Task to carry out: Each line in the entries below that holds the string "fees" is to be listed.

Records from a data collection
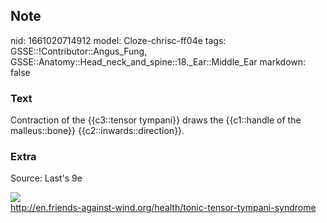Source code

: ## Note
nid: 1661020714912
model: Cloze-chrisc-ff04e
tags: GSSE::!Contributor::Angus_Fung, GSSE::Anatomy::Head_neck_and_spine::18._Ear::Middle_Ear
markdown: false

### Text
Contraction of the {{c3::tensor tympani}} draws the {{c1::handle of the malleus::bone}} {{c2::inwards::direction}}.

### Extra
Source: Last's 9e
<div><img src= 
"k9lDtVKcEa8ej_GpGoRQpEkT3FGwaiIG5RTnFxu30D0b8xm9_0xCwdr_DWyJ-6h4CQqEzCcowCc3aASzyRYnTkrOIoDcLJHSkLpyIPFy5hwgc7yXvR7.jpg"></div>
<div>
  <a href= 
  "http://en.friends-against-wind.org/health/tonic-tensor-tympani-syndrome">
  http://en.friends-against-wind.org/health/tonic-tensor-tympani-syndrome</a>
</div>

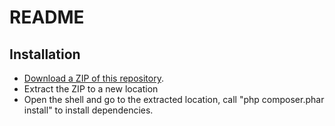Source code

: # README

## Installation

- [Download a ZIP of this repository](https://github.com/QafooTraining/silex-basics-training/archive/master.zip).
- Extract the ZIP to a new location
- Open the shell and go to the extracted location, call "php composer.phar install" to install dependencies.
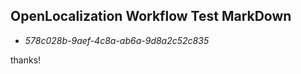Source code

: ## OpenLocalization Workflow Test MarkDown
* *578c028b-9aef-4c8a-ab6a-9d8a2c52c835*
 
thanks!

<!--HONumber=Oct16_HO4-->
==
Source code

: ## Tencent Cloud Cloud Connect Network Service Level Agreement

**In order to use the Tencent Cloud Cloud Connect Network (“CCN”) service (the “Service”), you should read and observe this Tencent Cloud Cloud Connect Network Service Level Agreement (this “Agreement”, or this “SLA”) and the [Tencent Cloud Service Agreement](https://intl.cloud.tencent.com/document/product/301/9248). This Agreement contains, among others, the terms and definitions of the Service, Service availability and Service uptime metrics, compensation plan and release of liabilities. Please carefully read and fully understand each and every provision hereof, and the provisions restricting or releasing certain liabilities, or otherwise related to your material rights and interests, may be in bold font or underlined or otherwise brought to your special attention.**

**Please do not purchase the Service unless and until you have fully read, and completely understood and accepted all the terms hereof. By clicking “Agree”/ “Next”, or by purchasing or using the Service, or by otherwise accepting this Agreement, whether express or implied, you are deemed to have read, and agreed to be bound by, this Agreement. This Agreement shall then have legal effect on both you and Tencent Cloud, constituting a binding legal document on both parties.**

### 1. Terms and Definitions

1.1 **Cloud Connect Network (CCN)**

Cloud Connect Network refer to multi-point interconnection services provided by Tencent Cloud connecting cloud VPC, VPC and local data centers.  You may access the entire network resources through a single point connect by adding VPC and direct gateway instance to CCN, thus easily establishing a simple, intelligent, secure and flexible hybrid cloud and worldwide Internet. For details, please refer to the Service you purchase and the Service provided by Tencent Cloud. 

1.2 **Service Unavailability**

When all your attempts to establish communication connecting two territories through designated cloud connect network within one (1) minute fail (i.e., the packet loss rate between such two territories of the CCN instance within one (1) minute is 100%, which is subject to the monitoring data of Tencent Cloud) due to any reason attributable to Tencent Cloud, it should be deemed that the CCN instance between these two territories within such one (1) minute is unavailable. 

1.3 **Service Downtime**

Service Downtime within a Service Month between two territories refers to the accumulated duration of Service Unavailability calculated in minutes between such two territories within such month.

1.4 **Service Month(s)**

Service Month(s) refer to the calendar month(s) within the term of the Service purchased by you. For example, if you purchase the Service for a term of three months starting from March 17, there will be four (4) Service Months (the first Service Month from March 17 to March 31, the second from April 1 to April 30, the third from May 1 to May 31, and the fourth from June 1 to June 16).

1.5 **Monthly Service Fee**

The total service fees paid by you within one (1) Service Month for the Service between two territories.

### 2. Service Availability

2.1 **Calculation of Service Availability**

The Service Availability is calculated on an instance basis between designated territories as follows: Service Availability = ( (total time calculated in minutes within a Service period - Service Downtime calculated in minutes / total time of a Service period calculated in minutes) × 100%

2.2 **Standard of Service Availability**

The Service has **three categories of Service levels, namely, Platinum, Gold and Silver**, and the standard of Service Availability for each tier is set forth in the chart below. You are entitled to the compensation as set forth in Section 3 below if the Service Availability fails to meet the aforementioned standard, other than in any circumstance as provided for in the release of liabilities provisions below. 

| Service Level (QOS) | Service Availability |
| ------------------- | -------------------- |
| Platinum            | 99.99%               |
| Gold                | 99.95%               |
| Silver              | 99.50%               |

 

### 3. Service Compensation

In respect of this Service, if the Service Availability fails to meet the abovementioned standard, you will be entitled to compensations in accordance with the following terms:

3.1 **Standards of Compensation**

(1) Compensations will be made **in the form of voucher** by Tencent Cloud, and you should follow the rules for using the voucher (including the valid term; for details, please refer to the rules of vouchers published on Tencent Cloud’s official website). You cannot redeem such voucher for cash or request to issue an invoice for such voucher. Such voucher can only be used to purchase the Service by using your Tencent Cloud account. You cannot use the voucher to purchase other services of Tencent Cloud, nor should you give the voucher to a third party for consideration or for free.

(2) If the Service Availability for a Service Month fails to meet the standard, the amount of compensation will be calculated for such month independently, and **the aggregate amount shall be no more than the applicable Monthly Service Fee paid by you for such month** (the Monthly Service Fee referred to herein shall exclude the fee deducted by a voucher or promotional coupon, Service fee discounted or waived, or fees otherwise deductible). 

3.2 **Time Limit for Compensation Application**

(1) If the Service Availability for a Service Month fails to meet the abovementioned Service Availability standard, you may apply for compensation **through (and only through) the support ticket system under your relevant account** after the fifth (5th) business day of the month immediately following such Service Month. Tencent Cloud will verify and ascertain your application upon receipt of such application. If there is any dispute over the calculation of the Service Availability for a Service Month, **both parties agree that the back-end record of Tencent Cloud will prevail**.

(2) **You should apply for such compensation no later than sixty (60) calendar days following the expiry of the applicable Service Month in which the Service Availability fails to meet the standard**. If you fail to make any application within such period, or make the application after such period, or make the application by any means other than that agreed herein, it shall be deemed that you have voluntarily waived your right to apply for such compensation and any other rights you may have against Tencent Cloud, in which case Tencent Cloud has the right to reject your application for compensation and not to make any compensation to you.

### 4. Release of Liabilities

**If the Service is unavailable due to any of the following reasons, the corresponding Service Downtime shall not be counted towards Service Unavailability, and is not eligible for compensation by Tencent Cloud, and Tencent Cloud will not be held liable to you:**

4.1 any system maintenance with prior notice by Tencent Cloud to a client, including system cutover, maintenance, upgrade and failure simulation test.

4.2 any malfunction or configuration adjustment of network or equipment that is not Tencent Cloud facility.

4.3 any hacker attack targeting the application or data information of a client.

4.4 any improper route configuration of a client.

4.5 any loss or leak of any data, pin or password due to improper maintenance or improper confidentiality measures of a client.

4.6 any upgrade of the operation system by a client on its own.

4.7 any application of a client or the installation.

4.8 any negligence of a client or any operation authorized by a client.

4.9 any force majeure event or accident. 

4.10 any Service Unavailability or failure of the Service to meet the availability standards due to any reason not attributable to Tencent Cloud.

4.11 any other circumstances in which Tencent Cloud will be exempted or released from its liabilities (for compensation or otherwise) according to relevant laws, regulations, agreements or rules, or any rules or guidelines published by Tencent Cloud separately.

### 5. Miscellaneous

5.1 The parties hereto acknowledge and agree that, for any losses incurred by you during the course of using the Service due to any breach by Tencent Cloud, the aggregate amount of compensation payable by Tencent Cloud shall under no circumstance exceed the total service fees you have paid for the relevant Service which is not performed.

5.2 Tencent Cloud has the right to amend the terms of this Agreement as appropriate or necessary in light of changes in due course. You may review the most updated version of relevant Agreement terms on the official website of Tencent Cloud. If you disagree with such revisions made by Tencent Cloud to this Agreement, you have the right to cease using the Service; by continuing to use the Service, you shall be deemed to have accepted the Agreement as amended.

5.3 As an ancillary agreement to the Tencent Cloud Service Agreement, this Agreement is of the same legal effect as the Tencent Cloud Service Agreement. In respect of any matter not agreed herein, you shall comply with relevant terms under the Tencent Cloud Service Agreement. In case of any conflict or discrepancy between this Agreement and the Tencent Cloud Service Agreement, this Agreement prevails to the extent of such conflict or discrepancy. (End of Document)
* * *
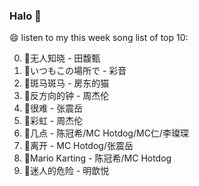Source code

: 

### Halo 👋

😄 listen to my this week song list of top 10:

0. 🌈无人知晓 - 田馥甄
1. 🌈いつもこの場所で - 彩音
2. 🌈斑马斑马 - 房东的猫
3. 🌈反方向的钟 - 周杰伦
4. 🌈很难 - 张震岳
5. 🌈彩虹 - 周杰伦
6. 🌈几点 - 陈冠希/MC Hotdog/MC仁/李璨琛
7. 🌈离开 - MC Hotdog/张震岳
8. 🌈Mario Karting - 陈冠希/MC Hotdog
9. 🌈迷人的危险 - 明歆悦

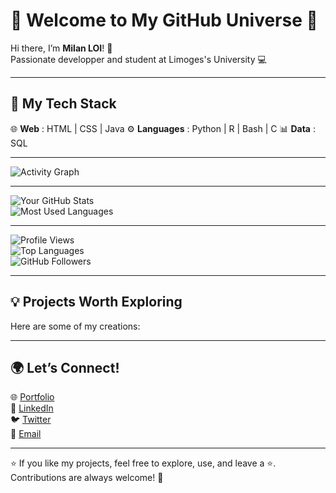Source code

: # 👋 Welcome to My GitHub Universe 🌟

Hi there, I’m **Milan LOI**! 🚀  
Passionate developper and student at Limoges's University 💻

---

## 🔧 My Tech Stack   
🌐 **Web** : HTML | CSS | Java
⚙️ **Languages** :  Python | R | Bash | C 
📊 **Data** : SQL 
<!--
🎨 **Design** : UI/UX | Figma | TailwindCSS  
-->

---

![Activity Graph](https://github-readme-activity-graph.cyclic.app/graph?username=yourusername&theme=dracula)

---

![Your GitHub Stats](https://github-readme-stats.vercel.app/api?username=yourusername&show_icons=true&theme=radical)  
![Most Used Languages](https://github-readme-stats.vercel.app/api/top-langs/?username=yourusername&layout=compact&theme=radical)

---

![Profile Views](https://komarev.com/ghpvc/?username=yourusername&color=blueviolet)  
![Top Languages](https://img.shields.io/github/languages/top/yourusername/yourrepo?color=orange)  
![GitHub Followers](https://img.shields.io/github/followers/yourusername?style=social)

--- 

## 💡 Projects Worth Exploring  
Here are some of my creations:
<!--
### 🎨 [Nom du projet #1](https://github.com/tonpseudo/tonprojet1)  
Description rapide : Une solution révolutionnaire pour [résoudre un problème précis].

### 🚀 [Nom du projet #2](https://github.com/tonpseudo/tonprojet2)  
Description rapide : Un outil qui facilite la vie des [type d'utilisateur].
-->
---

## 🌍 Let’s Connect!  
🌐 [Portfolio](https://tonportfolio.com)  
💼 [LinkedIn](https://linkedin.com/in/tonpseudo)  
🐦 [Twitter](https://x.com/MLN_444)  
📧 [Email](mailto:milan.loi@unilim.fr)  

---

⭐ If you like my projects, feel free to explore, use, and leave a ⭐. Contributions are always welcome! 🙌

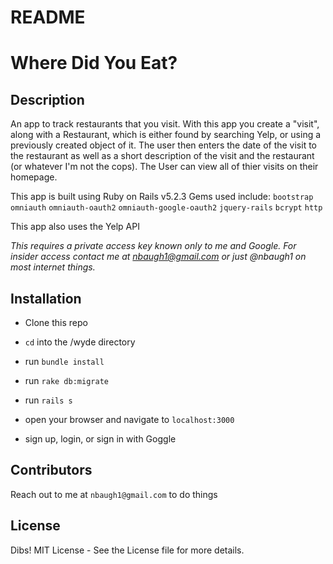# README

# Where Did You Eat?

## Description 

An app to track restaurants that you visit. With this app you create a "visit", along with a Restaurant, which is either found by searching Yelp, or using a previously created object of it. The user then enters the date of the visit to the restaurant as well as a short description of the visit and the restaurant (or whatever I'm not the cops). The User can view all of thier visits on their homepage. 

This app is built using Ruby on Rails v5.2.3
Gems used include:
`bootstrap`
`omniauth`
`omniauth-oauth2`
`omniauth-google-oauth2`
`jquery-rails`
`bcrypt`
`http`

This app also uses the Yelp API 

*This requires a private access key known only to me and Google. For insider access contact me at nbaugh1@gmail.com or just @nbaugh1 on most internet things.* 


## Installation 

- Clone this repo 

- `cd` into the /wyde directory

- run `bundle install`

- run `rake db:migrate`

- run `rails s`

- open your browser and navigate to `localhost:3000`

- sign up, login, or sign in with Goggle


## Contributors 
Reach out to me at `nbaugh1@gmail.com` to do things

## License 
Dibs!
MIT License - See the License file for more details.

Task result:
The total service fees paid by you within one (1) Service Month for the Service between two territories.
(2) If the Service Availability for a Service Month fails to meet the standard, the amount of compensation will be calculated for such month independently, and **the aggregate amount shall be no more than the applicable Monthly Service Fee paid by you for such month** (the Monthly Service Fee referred to herein shall exclude the fee deducted by a voucher or promotional coupon, Service fee discounted or waived, or fees otherwise deductible). 
5.1 The parties hereto acknowledge and agree that, for any losses incurred by you during the course of using the Service due to any breach by Tencent Cloud, the aggregate amount of compensation payable by Tencent Cloud shall under no circumstance exceed the total service fees you have paid for the relevant Service which is not performed.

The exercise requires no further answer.